Не интересуют потому, что не умеет! Что двугорбый верблюд, что он — одно и то же. Ну да ладно!
— Послушай, — спросила я напрямик, — а не кажется тебе, что ты уж слишком загадочную личность из себя строишь? Мне-то твои тайны ни к чему, оставь их при себе, но я видела, в каком состоянии была ночью твоя мать!
Он моментально сник.
— Что я тебе сделал? — спросил он глупо.
— Мне-то ничего, а вот бабушка говорит, что ты маму в гроб сведешь. Думаешь, им это пустяк — целые ночи не спать от страху? Они тебя хоть выпороли?
— Еще чего, — двинул он плечом.
— Так вот что я тебе скажу: другие бы тебе всыпали так, что на тебе живого местечка не осталось бы!
Зазвонил телефон. Йожо выскочил в прихожую, но трубку передал бабушке. Это его отец звонил. Йожо вернулся в комнату и закрыл за собой дверь.
— Так где же ты шатался? — спросила я.
— Где, где. Сначала по городу, а потом по Петржалке [1] .
— Вплавь?
— Зачем вплавь? По мосту.
— И что дальше?
— Ничего. Шел, смотрел…
— Не завирайся: темно было.
— Ну и что? Думаешь, в темноте нельзя видеть?
— Куда же ты дошел?
— До пограничников в Овсище. Они меня уже знают, я к ним захаживаю. Они целую ночь не спят, и мы разговариваем.
1
Большой парк на правом берегу Дуная, примыкающий к пограничной с Австрией зоне.
— Вот врет! Ты еще скажи, что тебя поймали при переходе через границу.
— И нет! Я же тебе говорю, что шел прямо к ним.

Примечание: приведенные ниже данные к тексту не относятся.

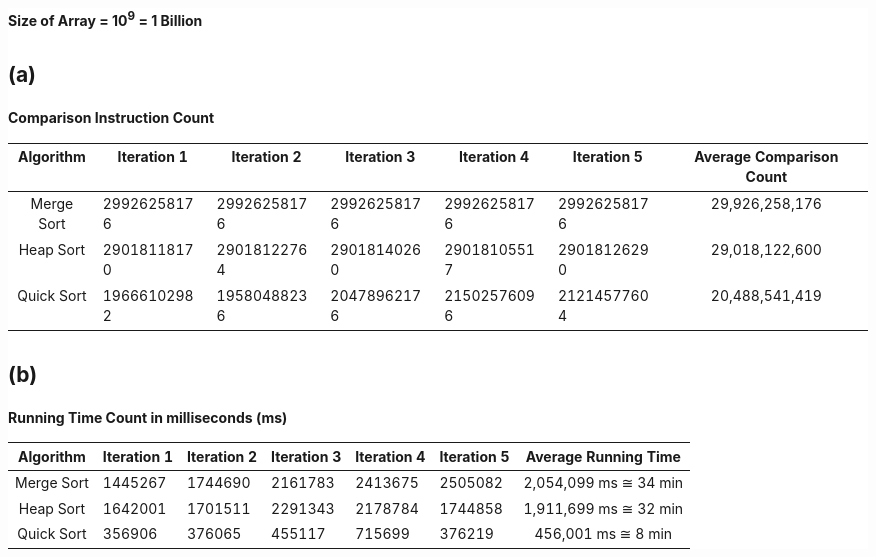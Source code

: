 **Size of Array = 10<sup>9</sup> = 1 Billion**

## (a)

**Comparison Instruction Count**

|Algorithm|Iteration 1|Iteration 2|Iteration 3|Iteration 4|Iteration 5|Average Comparison Count|
| :----------: | ---------------| -------------| -------------| -------------| -------------| :------------------------: |
|Merge Sort|29926258176<br />|29926258176|29926258176|29926258176|29926258176|29,926,258,176|
|Heap Sort|29018118170|29018122764|29018140260|29018105517|29018126290|29,018,122,600|
|Quick Sort|19666102982|19580488236|20478962176|21502576096|21214577604|20,488,541,419|

## (b)

**Running Time Count in milliseconds (ms)** 

|Algorithm|Iteration 1|Iteration 2|Iteration 3|Iteration 4|Iteration 5|Average Running Time|
| :----------: | -------------| -------------| -------------| -------------| -------------| :------------------------: |
|Merge Sort|1445267<br />|1744690<br />|2161783<br />|2413675<br />|2505082<br />|2,054,099 ms ≅ 34 min<br />|
|Heap Sort|1642001<br />|1701511<br />|2291343<br />|2178784<br />|1744858<br />|1,911,699 ms ≅ 32 min<br />|
|Quick Sort|356906<br />|376065<br />|455117<br />|715699<br />|376219<br />|456,001 ms ≅ 8 min<br />|
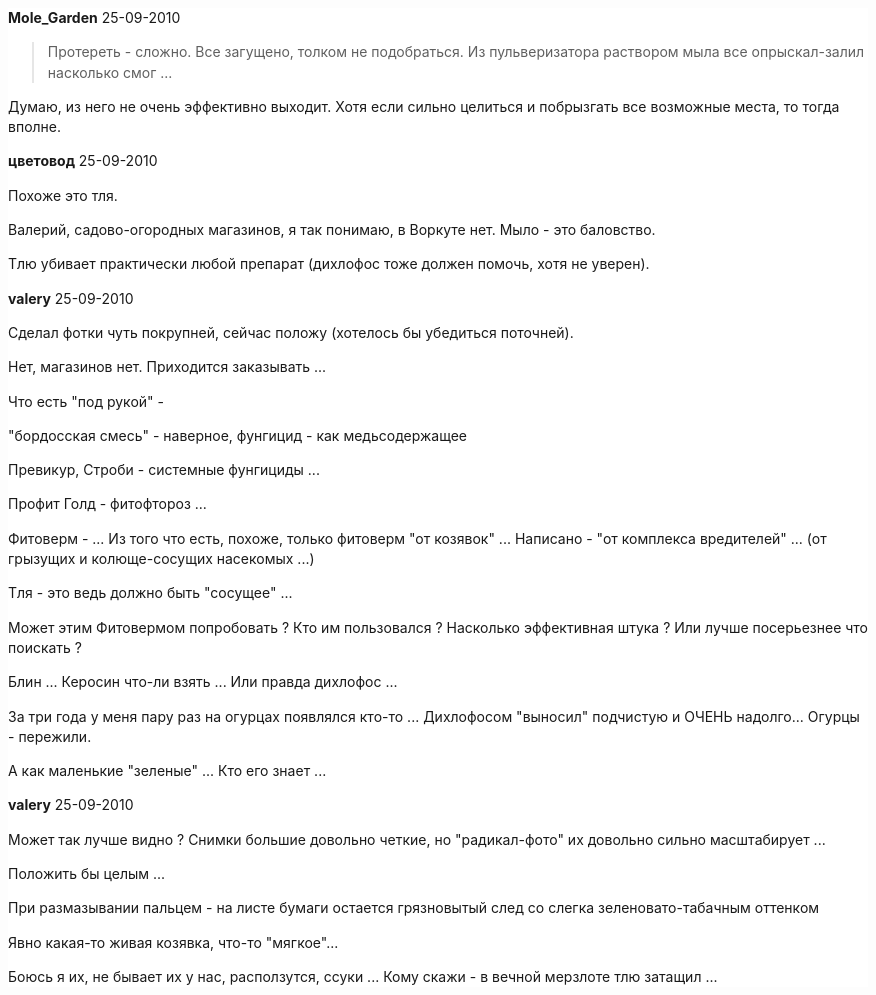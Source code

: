 
**Mole_Garden** 25-09-2010

> Протереть - сложно. Все загущено, толком не подобраться. Из пульверизатора раствором мыла все опрыскал-залил насколько смог ...

Думаю, из него не очень эффективно выходит. Хотя если сильно целиться и побрызгать все возможные места, то тогда вполне.


**цветовод** 25-09-2010

Похоже это тля.

Валерий, садово-огородных магазинов, я так понимаю, в Воркуте нет. Мыло - это баловство.

Тлю убивает практически любой препарат (дихлофос тоже должен помочь, хотя не уверен).


**valery** 25-09-2010

Сделал фотки чуть покрупней, сейчас положу (хотелось бы убедиться поточней).

Нет, магазинов нет. Приходится заказывать ...

Что есть "под рукой" -

"бордосская смесь" - наверное, фунгицид - как медьсодержащее

Превикур, Строби - системные фунгициды ...

Профит Голд - фитофтороз ...

Фитоверм - ... Из того что есть, похоже, только фитоверм "от козявок" ... Написано - "от комплекса вредителей" ... (от грызущих и колюще-сосущих насекомых ...)

Тля - это ведь должно быть "сосущее" ...

Может этим Фитовермом попробовать ? Кто им пользовался ? Насколько эффективная штука ? Или лучше посерьезнее что поискать ?

Блин ... Керосин что-ли взять ... Или правда дихлофос ...

За три года у меня пару раз на огурцах появлялся кто-то ... Дихлофосом "выносил" подчистую и ОЧЕНЬ надолго... Огурцы - пережили.

А как маленькие "зеленые" ... Кто его знает ...


**valery** 25-09-2010

Может так лучше видно ? Снимки большие довольно четкие, но "радикал-фото" их довольно сильно масштабирует ...

Положить бы целым ...

При размазывании пальцем - на листе бумаги остается грязновытый след со слегка зеленовато-табачным оттенком

Явно какая-то живая козявка, что-то "мягкое"...

Боюсь я их, не бывает их у нас, расползутся, ссуки ... Кому скажи - в вечной мерзлоте тлю затащил ...

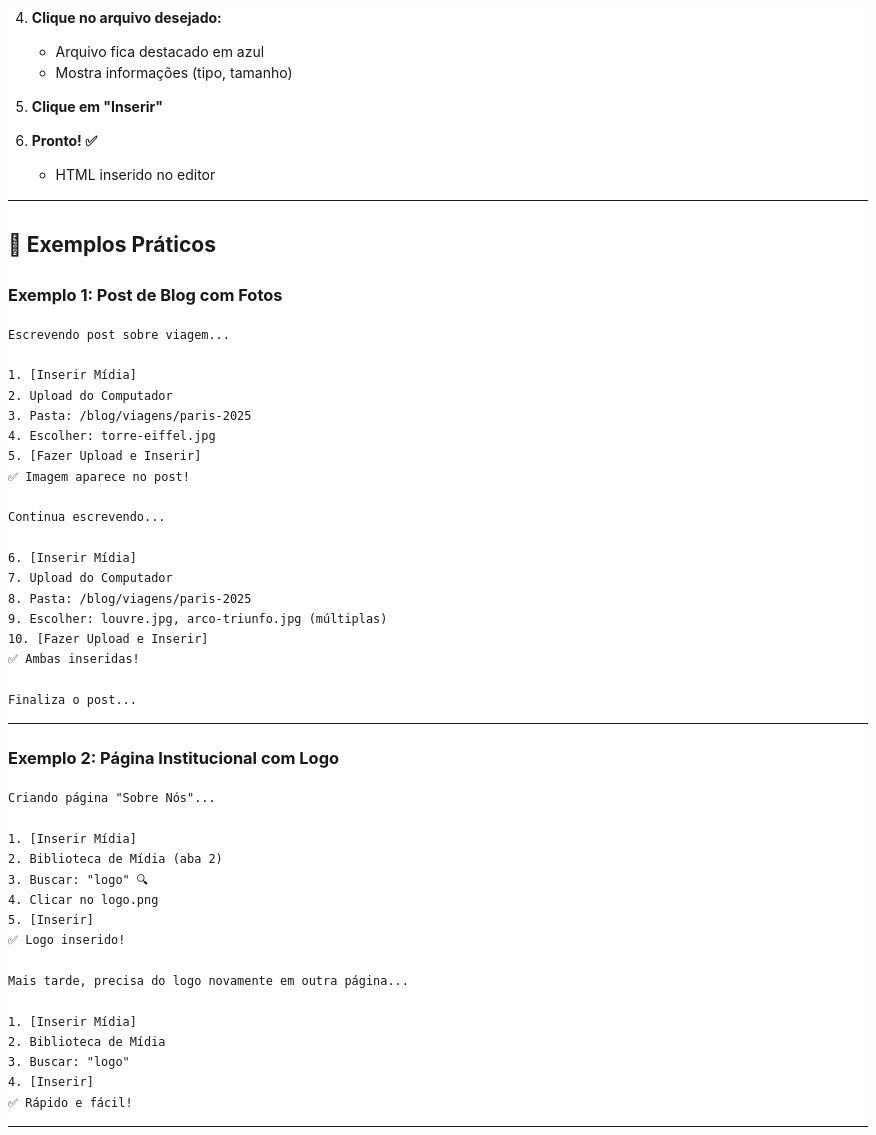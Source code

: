 4. **Clique no arquivo desejado:**
   - Arquivo fica destacado em azul
   - Mostra informações (tipo, tamanho)

5. **Clique em "Inserir"**

6. **Pronto! ✅**
   - HTML inserido no editor

---

## 🎯 Exemplos Práticos

### Exemplo 1: Post de Blog com Fotos

```
Escrevendo post sobre viagem...

1. [Inserir Mídia]
2. Upload do Computador
3. Pasta: /blog/viagens/paris-2025
4. Escolher: torre-eiffel.jpg
5. [Fazer Upload e Inserir]
✅ Imagem aparece no post!

Continua escrevendo...

6. [Inserir Mídia]
7. Upload do Computador
8. Pasta: /blog/viagens/paris-2025
9. Escolher: louvre.jpg, arco-triunfo.jpg (múltiplas)
10. [Fazer Upload e Inserir]
✅ Ambas inseridas!

Finaliza o post...
```

---

### Exemplo 2: Página Institucional com Logo

```
Criando página "Sobre Nós"...

1. [Inserir Mídia]
2. Biblioteca de Mídia (aba 2)
3. Buscar: "logo" 🔍
4. Clicar no logo.png
5. [Inserir]
✅ Logo inserido!

Mais tarde, precisa do logo novamente em outra página...

1. [Inserir Mídia]
2. Biblioteca de Mídia
3. Buscar: "logo"
4. [Inserir]
✅ Rápido e fácil!
```

---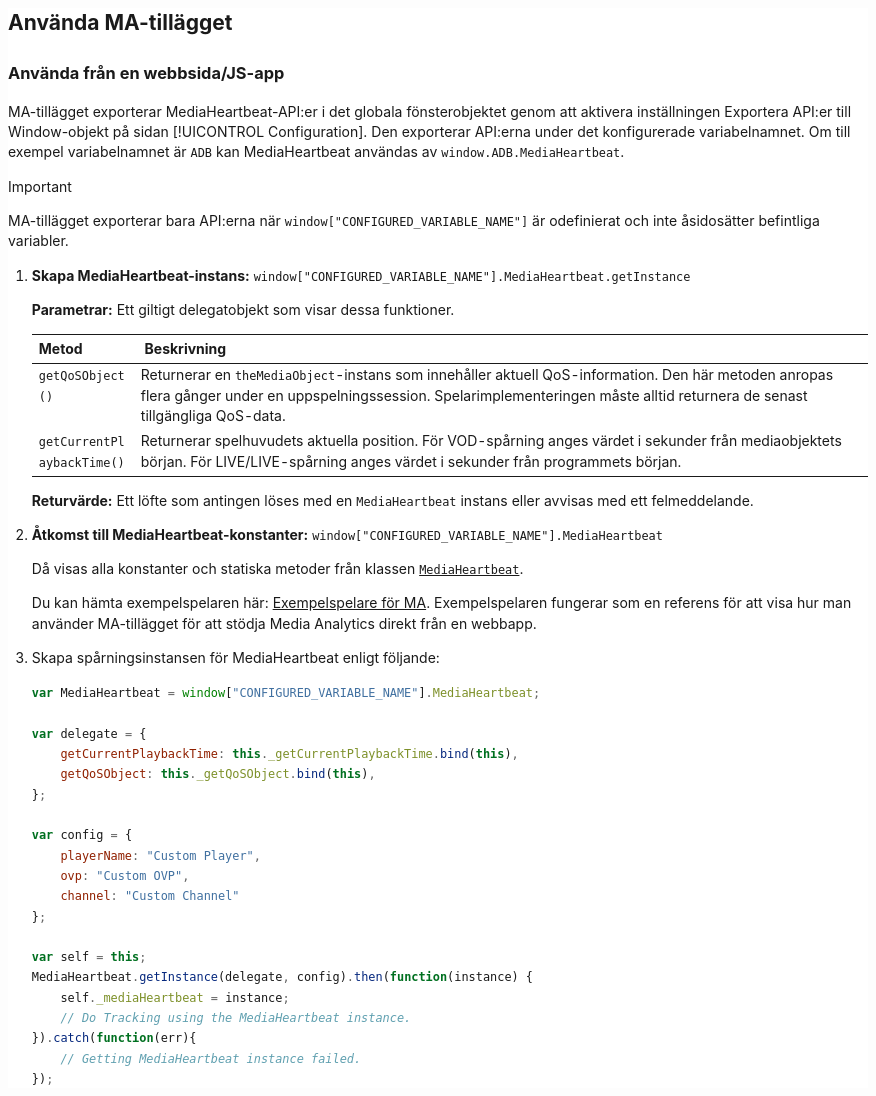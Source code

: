## Använda MA-tillägget

### Använda från en webbsida/JS-app

MA-tillägget exporterar MediaHeartbeat-API:er i det globala fönsterobjektet genom att aktivera inställningen Exportera API:er till Window-objekt på sidan [!UICONTROL Configuration]. Den exporterar API:erna under det konfigurerade variabelnamnet. Om till exempel variabelnamnet är `ADB` kan MediaHeartbeat användas av `window.ADB.MediaHeartbeat`.

>[!IMPORTANT]
>
>MA-tillägget exporterar bara API:erna när `window["CONFIGURED_VARIABLE_NAME"]` är odefinierat och inte åsidosätter befintliga variabler.

1. **Skapa MediaHeartbeat-instans:** `window["CONFIGURED_VARIABLE_NAME"].MediaHeartbeat.getInstance`

   **Parametrar:** Ett giltigt delegatobjekt som visar dessa funktioner.

   | Metod |  Beskrivning   |
   | :--- | :--- |
   | `getQoSObject()` | Returnerar en `theMediaObject`-instans som innehåller aktuell QoS-information. Den här metoden anropas flera gånger under en uppspelningssession. Spelarimplementeringen måste alltid returnera de senast tillgängliga QoS-data. |
   | `getCurrentPlaybackTime()` | Returnerar spelhuvudets aktuella position. För VOD-spårning anges värdet i sekunder från mediaobjektets början. För LIVE/LIVE-spårning anges värdet i sekunder från programmets början. |

   **Returvärde:** Ett löfte som antingen löses med en  `MediaHeartbeat` instans eller avvisas med ett felmeddelande.

1. **Åtkomst till MediaHeartbeat-konstanter:** `window["CONFIGURED_VARIABLE_NAME"].MediaHeartbeat`

   Då visas alla konstanter och statiska metoder från klassen [`MediaHeartbeat`](https://adobe-marketing-cloud.github.io/media-sdks/reference/javascript/MediaHeartbeat.html).

   Du kan hämta exempelspelaren här: [Exempelspelare för MA](https://github.com/Adobe-Marketing-Cloud/media-sdks/tree/master/samples/launch/js/2.x). Exempelspelaren fungerar som en referens för att visa hur man använder MA-tillägget för att stödja Media Analytics direkt från en webbapp.

1. Skapa spårningsinstansen för MediaHeartbeat enligt följande:

   ```javascript
   var MediaHeartbeat = window["CONFIGURED_VARIABLE_NAME"].MediaHeartbeat;
   
   var delegate = {
       getCurrentPlaybackTime: this._getCurrentPlaybackTime.bind(this),
       getQoSObject: this._getQoSObject.bind(this),
   };
   
   var config = {
       playerName: "Custom Player",
       ovp: "Custom OVP",
       channel: "Custom Channel"
   };
   
   var self = this;
   MediaHeartbeat.getInstance(delegate, config).then(function(instance) {
       self._mediaHeartbeat = instance;
       // Do Tracking using the MediaHeartbeat instance.
   }).catch(function(err){
       // Getting MediaHeartbeat instance failed.
   });
   ```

— А если они тебя знают, то как же они не позвонили родителям, не спросили, не волнуются ли они, что ты пропал ночью? А?
— Да не кричи так, Оля, — струсил Йожо.
Ага! Наконец-то я его поймала.
— Я не кричу, — сказала я шепотом. — Так как же было дело?
Господи, чего я тут только не узнала! Милый Йожинька и не думал называть пограничникам свою настоящую фамилию. Наплел им, что отца у него нет, а мама работает кондуктором на ночном автобусе, что одному ему дома скучно, что он даже и не ужинает, и т. д. и т. д. Конечно же, они его не передавали в милицию и никуда не звонили, да и куда? А в двенадцать они его всегда отвозили на машине к одному дому в Петржалке — вроде он там живет, а мама приходит с работы в час ночи. Он прощался с пограничниками и — вот хитрюга! — даже в парадное входил. Там он ждал, пока они уедут, а потом пешком шлепал к Братиславе. В полночь один! У него сильно болели ноги, он-де прислонялся к дереву и немного дремал. Чертов мальчишка! И вот сегодня около театра, уже почти у самого дома, его и засекли.